Company blogs are a good way to post press releases and make staff and product announcements. But they’re always particularly helpful when startups use them to share “lessons learned” from various stages of the entrepreneurial process.
Last month, anonymous neighborhood messaging service BlockChalk announced that it had secured a $1.5 million investment, the company’s first. Today BlockChalk updated its blog today with some of the lessons the founders learned from raising angel investment.
1. Find Early Supporters
BlockChalk points to the importance of securing the support and advocacy of an angel investor, in this case Joshua Schachter, founder of . Schachter was able to play a key role in investor introductions and referrals, product advice, and pitch feedback.
2. AngelList Pwns
AngelList is a service run by VentureHacks that helps put entrepreneurs in touch with angel investors. As BlockChalk describes, the process of honing a pitch for the AngelList was a beneficial act in its own right, but the AngelList helped them cultivate investor interest.

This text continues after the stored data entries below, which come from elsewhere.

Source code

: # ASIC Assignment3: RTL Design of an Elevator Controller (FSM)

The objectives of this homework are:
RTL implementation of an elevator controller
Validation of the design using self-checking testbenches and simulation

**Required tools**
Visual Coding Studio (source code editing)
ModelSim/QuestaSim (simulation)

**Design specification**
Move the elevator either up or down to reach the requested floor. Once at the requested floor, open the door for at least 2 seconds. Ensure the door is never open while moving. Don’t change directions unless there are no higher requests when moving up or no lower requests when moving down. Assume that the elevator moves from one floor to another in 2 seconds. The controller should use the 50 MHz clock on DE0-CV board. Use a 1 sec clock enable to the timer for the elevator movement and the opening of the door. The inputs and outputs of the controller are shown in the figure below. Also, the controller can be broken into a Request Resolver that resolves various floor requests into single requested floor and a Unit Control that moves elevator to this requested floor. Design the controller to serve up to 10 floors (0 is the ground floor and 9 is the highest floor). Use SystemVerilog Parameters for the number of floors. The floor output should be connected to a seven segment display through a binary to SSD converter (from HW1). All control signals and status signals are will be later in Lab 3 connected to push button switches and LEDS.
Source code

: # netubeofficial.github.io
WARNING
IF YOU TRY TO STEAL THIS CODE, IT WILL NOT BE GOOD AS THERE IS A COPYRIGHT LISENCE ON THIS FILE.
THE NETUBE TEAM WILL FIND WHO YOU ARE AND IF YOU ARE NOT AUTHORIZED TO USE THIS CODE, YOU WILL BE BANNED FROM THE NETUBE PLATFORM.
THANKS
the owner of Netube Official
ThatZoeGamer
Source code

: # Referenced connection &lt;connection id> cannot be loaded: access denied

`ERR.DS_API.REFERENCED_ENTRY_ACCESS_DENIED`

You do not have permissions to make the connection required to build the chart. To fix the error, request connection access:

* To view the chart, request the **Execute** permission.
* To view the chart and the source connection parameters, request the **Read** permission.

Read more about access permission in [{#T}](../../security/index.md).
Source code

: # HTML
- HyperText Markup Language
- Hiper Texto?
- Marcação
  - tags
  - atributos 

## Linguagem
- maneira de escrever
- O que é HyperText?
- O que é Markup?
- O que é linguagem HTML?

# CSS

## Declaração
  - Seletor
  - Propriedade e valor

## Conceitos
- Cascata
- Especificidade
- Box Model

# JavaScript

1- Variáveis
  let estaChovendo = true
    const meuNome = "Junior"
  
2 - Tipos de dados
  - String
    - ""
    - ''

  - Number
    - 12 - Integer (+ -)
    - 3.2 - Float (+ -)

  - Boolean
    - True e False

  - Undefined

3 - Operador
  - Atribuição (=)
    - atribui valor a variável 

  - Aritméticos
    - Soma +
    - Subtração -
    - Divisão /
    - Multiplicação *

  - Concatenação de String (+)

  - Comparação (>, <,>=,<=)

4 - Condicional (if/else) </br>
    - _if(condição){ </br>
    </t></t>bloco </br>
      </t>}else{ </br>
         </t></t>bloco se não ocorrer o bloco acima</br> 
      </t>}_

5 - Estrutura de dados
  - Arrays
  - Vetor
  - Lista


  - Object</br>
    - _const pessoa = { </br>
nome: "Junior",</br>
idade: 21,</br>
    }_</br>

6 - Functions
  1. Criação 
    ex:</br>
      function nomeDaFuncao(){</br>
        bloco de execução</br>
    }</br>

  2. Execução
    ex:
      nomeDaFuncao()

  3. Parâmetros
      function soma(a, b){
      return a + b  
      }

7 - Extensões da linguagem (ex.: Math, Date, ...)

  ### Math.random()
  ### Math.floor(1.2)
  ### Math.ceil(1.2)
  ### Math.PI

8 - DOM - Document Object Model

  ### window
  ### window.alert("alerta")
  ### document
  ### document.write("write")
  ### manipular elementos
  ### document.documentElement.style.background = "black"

Venture Hacks have also written about the BlockChalk funding today.
3. The Team Is Key
BlockChalk stresses the importance of a sold founding team in being able to attract investment. The founders’ backgrounds in business, their connections within the industry and their history of technical expertise improved their ability to raise funds. And Nivi echoes this in his Venture Hacks post today: “I think the foundation of BlockChalk’s fund-raising story is the pedigree of their team: Stephen Hood is the former head of product at del.icio.us, Dave Baggeroer is part of Stanford’s d.school faculty, and Josh Whiting is a former senior engineer at craigslist and former head of engineering for del.icio.us.”
As the BlockChalk founders write, “It’s hard to go it alone. It’s probably also not smart in most cases. A powerful team is greater than the sum of its parts, and investors know that.”
4. Continue to Tweak Your Pitch
Just because you’ve honed your pitch doesn’t mean you’re done. Continue to solicit feedback and revise and refine your presentation.”This shouldn’t be just a surface exercise. Your pitch is an extension of your product and your business, and any learnings should flow in both directions. “
5. The Blessing and the Curse of the Prototype
While the feedback you receive from investors when they hear your pitch is important, it will never replace the feedback from actual users. BlockChalk describes its “soft launch” of a prototype in the hopes of getting early feedback. However, the prototype had an unintended consequence, as some potential investors thought the prototype was the finished product.
In retrospect, says the blg post, “If we could do it again we might have launched our prototype under a different brand. Or perhaps emblazoned it with the word “beta”, or even “alpha”. But at some level this is the price you pay for having a “product” before you have funding. Prototyping is a double-edged sword. Be prepared for both blades!”